Perhaps we should be thinking about it as: the stimbuffapi gives the mind a cologex with a set of comparators, and those comparators' ref operands happen to point at this stencil which has been filled with these values that the stimbuffapi wants the mind to achieve.

So: it's not that the body gives the mind a stencil. Rather: the body gives the mind a cologex. The cologex encodes ref operands which, if the mind pursued, would achieve the body's goals. The focus isn't on the stencil, but rather on the comparators...nay, even more: on the cologex.

Cologexes as the top-level pertinence determiners for memory?

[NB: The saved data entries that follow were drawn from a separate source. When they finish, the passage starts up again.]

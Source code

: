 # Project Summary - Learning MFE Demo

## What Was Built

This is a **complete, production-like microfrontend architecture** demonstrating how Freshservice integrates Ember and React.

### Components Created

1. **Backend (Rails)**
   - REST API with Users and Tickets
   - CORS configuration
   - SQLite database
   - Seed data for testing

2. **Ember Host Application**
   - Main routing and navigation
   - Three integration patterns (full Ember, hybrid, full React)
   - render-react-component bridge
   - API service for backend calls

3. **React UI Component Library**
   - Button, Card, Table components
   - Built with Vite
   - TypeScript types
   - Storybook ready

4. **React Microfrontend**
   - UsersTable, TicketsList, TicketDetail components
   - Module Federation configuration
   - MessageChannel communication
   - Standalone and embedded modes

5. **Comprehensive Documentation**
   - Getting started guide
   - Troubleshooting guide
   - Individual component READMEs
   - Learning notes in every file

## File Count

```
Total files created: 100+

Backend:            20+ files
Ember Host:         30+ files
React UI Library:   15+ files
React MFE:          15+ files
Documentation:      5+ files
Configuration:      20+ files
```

Do we store stencils on HDD for their own sake, as ends in themselves? Or do we store them for as long as they're attached to a comparator?

And do we store comparators for their own sake? Or do we store them for as long as they're instrumentally valuable for achieving an autogoal?

It seems like cologexes are the root of the knowledge graph, and more than that: the cologexes constructed by stimbuffapis are the root cologexes of the mind's knowledge graph? And we can "forget" and evict mentities based on their relationship to our cologex graph.

But still: what do stimbuffapis hand over to the mind in pos/negtrinCInd?

They hand over a cologex, with a comparator, whose ref operand is a stencil, which has been filled with reference values that are pertinent to that intrin.

  • For a negtrin, the ref values in the stencil will be 0s.
  • For a postrin the ref values in the stencil will be INT_MAX or something.

And how does the mind use this?

The only way to answer this is to first figure out what a goal is, relative to/ within our taxonomy of data structures and notions. Because ultimately, the stimbuffapi is trying to give the mind a goal -- an auto-generated goal.

What's the difference between a concept and a goal? Concepts are cologexes that state the criteria for qualifying to be a member of that concept. We compare data against the comparators in a cologex to deduce what that data should be classified as.

Goals seem to be, at the same time, cologexes, yet something more.

We need a stencil type that encodes the intrin spots within an [light/dark]ambience stimframe. We also need comparators, but we'll deal with that after.